(YOUR INSTRUCTIONS) Your job is to report every line of the entries that has "define".

(RECORDS SHOWN)
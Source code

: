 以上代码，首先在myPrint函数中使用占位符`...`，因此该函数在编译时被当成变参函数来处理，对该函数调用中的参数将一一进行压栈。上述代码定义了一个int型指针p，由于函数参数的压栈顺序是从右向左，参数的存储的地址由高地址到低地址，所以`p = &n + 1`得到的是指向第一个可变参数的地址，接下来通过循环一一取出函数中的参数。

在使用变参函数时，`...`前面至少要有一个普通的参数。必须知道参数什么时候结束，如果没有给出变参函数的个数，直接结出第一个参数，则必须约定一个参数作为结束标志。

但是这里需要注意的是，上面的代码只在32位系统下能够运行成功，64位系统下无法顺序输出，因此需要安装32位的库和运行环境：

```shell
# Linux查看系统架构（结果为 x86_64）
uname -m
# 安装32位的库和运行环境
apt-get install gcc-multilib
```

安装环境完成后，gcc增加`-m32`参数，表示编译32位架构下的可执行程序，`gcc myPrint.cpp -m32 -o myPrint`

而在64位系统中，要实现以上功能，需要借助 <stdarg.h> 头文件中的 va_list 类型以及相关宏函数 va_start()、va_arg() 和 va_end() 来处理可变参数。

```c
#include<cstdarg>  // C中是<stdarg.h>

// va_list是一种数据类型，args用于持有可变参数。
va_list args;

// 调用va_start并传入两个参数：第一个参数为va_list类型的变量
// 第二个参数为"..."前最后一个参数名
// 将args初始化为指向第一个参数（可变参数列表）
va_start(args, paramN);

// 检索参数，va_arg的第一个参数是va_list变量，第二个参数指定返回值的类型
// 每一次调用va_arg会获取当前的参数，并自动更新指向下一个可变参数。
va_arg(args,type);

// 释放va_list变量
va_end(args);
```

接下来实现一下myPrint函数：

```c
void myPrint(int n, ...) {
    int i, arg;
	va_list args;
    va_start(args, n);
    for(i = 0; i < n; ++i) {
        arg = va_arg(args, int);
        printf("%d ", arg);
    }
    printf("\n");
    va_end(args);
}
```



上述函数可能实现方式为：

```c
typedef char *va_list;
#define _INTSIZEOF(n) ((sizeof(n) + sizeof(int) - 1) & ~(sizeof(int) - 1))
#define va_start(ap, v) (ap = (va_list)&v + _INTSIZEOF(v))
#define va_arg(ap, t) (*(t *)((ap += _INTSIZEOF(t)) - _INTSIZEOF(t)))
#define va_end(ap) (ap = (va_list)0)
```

---

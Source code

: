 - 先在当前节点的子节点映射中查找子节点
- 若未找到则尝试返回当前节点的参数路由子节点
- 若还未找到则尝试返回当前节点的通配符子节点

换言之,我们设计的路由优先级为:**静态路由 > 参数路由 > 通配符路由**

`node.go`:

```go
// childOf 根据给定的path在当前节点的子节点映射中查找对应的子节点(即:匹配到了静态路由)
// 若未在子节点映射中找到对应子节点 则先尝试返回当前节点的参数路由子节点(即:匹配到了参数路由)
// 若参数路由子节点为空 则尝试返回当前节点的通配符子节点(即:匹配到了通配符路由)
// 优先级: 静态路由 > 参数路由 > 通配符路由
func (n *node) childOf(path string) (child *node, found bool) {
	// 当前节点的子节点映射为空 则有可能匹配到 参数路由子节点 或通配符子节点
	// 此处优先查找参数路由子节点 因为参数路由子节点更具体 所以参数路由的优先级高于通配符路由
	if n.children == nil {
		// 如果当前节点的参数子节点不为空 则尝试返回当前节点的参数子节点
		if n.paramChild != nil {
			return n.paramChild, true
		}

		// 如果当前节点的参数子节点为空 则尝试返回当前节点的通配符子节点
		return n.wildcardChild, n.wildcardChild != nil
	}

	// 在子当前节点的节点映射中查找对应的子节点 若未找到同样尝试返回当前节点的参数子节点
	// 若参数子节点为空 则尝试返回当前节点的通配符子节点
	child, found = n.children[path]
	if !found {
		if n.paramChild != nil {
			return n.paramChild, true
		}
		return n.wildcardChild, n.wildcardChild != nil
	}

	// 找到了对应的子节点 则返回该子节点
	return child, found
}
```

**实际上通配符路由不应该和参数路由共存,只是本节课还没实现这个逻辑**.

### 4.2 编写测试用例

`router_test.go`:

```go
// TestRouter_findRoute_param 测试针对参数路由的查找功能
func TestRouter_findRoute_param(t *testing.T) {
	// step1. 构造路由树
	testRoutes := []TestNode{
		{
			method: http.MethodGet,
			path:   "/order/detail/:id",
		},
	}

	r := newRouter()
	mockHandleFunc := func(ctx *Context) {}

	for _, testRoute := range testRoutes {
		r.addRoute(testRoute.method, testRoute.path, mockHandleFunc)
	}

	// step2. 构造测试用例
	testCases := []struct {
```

(RESPONSE BELOW)
#define _INTSIZEOF(n) ((sizeof(n) + sizeof(int) - 1) & ~(sizeof(int) - 1))
#define va_start(ap, v) (ap = (va_list)&v + _INTSIZEOF(v))
#define va_arg(ap, t) (*(t *)((ap += _INTSIZEOF(t)) - _INTSIZEOF(t)))
#define va_end(ap) (ap = (va_list)0)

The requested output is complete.